After years of flirting with the idea, Norwegian Cruise Line last week filed documents with the U.S. Securities and Exchange Commission to take the company public.
The course the third-largest cruise company has followed to an IPO has been long planned but frustratingly elusive.
Rod McLeod, a former NCL executive and now a consultant with McLeod Applebaum & Partners, recalled that when he was at NCL in 1987 as president and COO of parent company Kloster Cruise Ltd., which was publicly traded on the Oslo Stock Exchange, the company got as far as registering to launch in the U.S. But the timing could not have been worse; the Black Monday financial collapse devastated the markets in October 1987, and NCL pulled the plug.
McLeod said the company had planned to file again, but it never did.
Carnival Corp., meanwhile, made its IPO in 1987, and Royal Caribbean Cruises Ltd. went public in 1993.
Over the years, NCL executives continued to talk about taking the cruise line public but never made any serious moves to do so. Whatever the company’s reasons, NCL paid a price for its procrastination.
"They were sorely disadvantaged by not having access to [capital] markets when the largest companies did," McLeod said. "It took its toll on the development of NCL as a business and a brand over the years."
Before Apollo Management acquired half the company and management control, "they didn’t have a story to tell," he said. "They had no basis to go to the market and say: ‘We’re worth buying.’ … Meanwhile, Carnival and Royal Caribbean’s story kept getting better over time."
When the company ordered the Norwegian Epic in 2006, then-CEO Colin Veitch said the ship order, initially for two ships, was part of NCL’s strategy to go public.
"At one stage or another, we’ll be looking for public equity to support our continued growth," Veitch said when the order was announced. "We belong to a large and rather powerful group," he said, alluding to parent company Star Cruises Ltd.
"Not having access to public equity at the moment has not stopped us from going ahead with the continued growth plans," he said.
However, it was only under its current majority owner, Apollo, which in 2007 bought 50% of the company from Asia-based Star (now named Genting Hong Kong), that the company became attractive enough to warrant an IPO.
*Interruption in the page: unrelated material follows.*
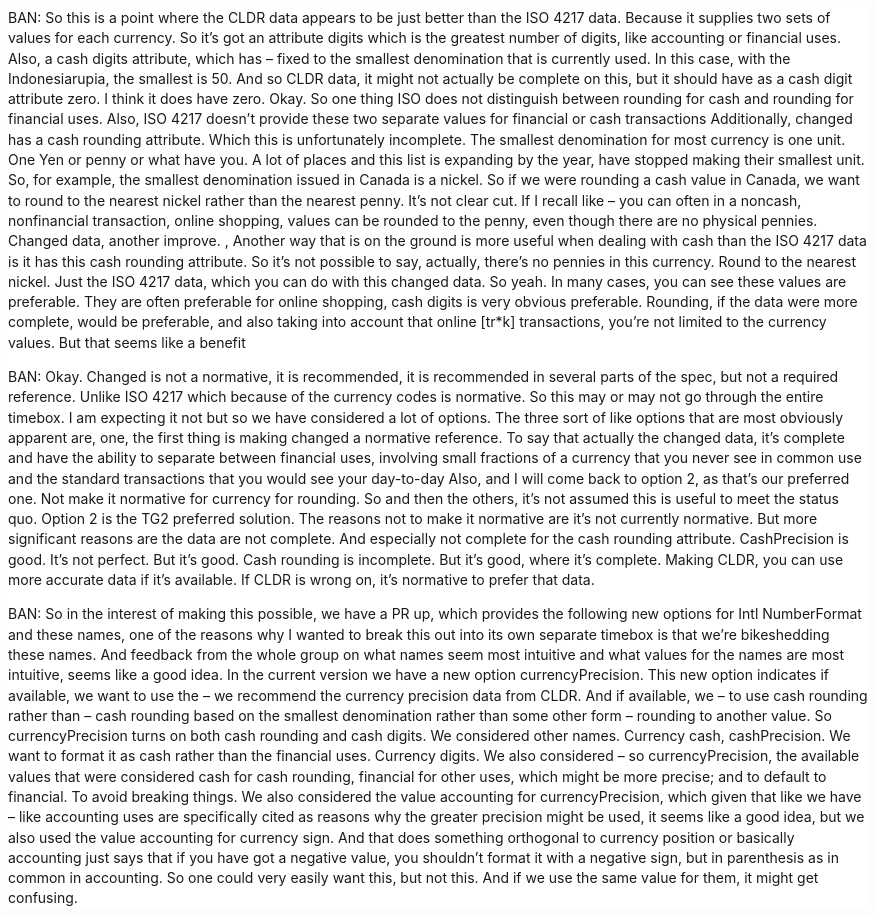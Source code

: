 BAN: So this is a point where the CLDR data appears to be just better than the ISO 4217 data. Because it supplies two sets of values for each currency. So it’s got an attribute digits which is the greatest number of digits, like accounting or financial uses. Also, a cash digits attribute, which has – fixed to the smallest denomination that is currently used. In this case, with the Indonesiarupia, the smallest is 50. And so CLDR data, it might not actually be complete on this, but it should have as a cash digit attribute zero. I think it does have zero. Okay. So one thing ISO does not distinguish between rounding for cash and rounding for financial uses. Also, ISO 4217 doesn’t provide these two separate values for financial or cash transactions Additionally, changed has a cash rounding attribute. Which this is unfortunately incomplete. The smallest denomination for most currency is one unit. One Yen or penny or what have you. A lot of places and this list is expanding by the year, have stopped making their smallest unit. So, for example, the smallest denomination issued in Canada is a nickel. So if we were rounding a cash value in Canada, we want to round to the nearest nickel rather than the nearest penny. It’s not clear cut. If I recall like – you can often in a noncash, nonfinancial transaction, online shopping, values can be rounded to the penny, even though there are no physical pennies. Changed data, another improve. , Another way that is on the ground is more useful when dealing with cash than the ISO 4217 data is it has this cash rounding attribute. So it’s not possible to say, actually, there’s no pennies in this currency. Round to the nearest nickel. Just the ISO 4217 data, which you can do with this changed data. So yeah. In many cases, you can see these values are preferable. They are often preferable for online shopping, cash digits is very obvious preferable. Rounding, if the data were more complete, would be preferable, and also taking into account that online [tr*k] transactions, you’re not limited to the currency values. But that seems like a benefit

BAN: Okay. Changed is not a normative, it is recommended, it is recommended in several parts of the spec, but not a required reference. Unlike ISO 4217 which because of the currency codes is normative. So this may or may not go through the entire timebox. I am expecting it not but so we have considered a lot of options. The three sort of like options that are most obviously apparent are, one, the first thing is making changed a normative reference. To say that actually the changed data, it’s complete and have the ability to separate between financial uses, involving small fractions of a currency that you never see in common use and the standard transactions that you would see your day-to-day Also, and I will come back to option 2, as that’s our preferred one. Not make it normative for currency for rounding. So and then the others, it’s not assumed this is useful to meet the status quo. Option 2 is the TG2 preferred solution. The reasons not to make it normative are it’s not currently normative. But more significant reasons are the data are not complete. And especially not complete for the cash rounding attribute. CashPrecision is good. It’s not perfect. But it’s good. Cash rounding is incomplete. But it’s good, where it’s complete. Making CLDR, you can use more accurate data if it’s available. If CLDR is wrong on, it’s normative to prefer that data.

BAN: So in the interest of making this possible, we have a PR up, which provides the following new options for Intl NumberFormat and these names, one of the reasons why I wanted to break this out into its own separate timebox is that we’re bikeshedding these names. And feedback from the whole group on what names seem most intuitive and what values for the names are most intuitive, seems like a good idea. In the current version we have a new option currencyPrecision. This new option indicates if available, we want to use the – we recommend the currency precision data from CLDR. And if available, we – to use cash rounding rather than – cash rounding based on the smallest denomination rather than some other form – rounding to another value. So currencyPrecision turns on both cash rounding and cash digits. We considered other names. Currency cash, cashPrecision. We want to format it as cash rather than the financial uses. Currency digits. We also considered – so currencyPrecision, the available values that were considered cash for cash rounding, financial for other uses, which might be more precise; and to default to financial. To avoid breaking things. We also considered the value accounting for currencyPrecision, which given that like we have – like accounting uses are specifically cited as reasons why the greater precision might be used, it seems like a good idea, but we also used the value accounting for currency sign. And that does something orthogonal to currency position or basically accounting just says that if you have got a negative value, you shouldn’t format it with a negative sign, but in parenthesis as in common in accounting. So one could very easily want this, but not this. And if we use the same value for them, it might get confusing.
Before Apollo, NCL had been hemorrhaging money as a result of its U.S.-flagged NCL America operations in Hawaii as well as what the company now describes as serious inefficiencies.
Apollo brought in Kevin Sheehan as CEO in 2008, replacing Veitch.
Sheehan, who had held top posts at Cendant as well as other companies, has been involved with taking several companies public.
In November 2008, NCL reported a quarterly profit for the first time in two years. The company turned a full-year profit in 2009 for the first time since 2005.
The biggest factor in turning NCL’s financial fortunes around was the decision to cut the Hawaii operations from four ships to one. In addition, Sheehan has said that the company took a close look at all its operations and realized it needed to improve the efficiency of its operations, from the supply chain it was using to the way it ran its casinos.
The company also laid off some of its land-based staff and continued its strategy of selling off its oldest ships, such as the Norwegian Dream and the Norwegian Majesty, as well as the former Orient Lines’ Marco Polo. The result was a fleet that NCL claims is the youngest in the industry.
"When you get a private equity firm involved, they want to have a return. It’s as simple as that," Sheehan said in a 2008 interview. "Star Cruises had a much longer view of the world than a private equity firm. [Apollo Management wants] to make sure you’re making progress quarter after quarter.
"There is more of a focus on making headway and improving our margins around the organization now."
It was likely not a coincidence that NCL announced its order for two 4,000-passenger ships the day before submitting the S-1.
German shipyard Meyer Werft will build the 143,000-ton vessels, scheduled for delivery in the springs of 2013 and 2014, at a contract price of approximately $1.7 billion.
Sheehan said the decision to build the ships reflected the "significant progress we have made in improving our operating performance and repositioning the company over the last several years as well as the strong market demand we are seeing for Norwegian Epic and our other ships."
McLeod said that if NCL was successful this time in going public, it would be good for the company and for the industry.
"The fact that NCL wasn’t public has hindered their ability over time to raise capital and therefore to compete effectively," McLeod said. "They need to have that access to capital. It is an important step for NCL in the longer term. … It’s never too late to do the right thing."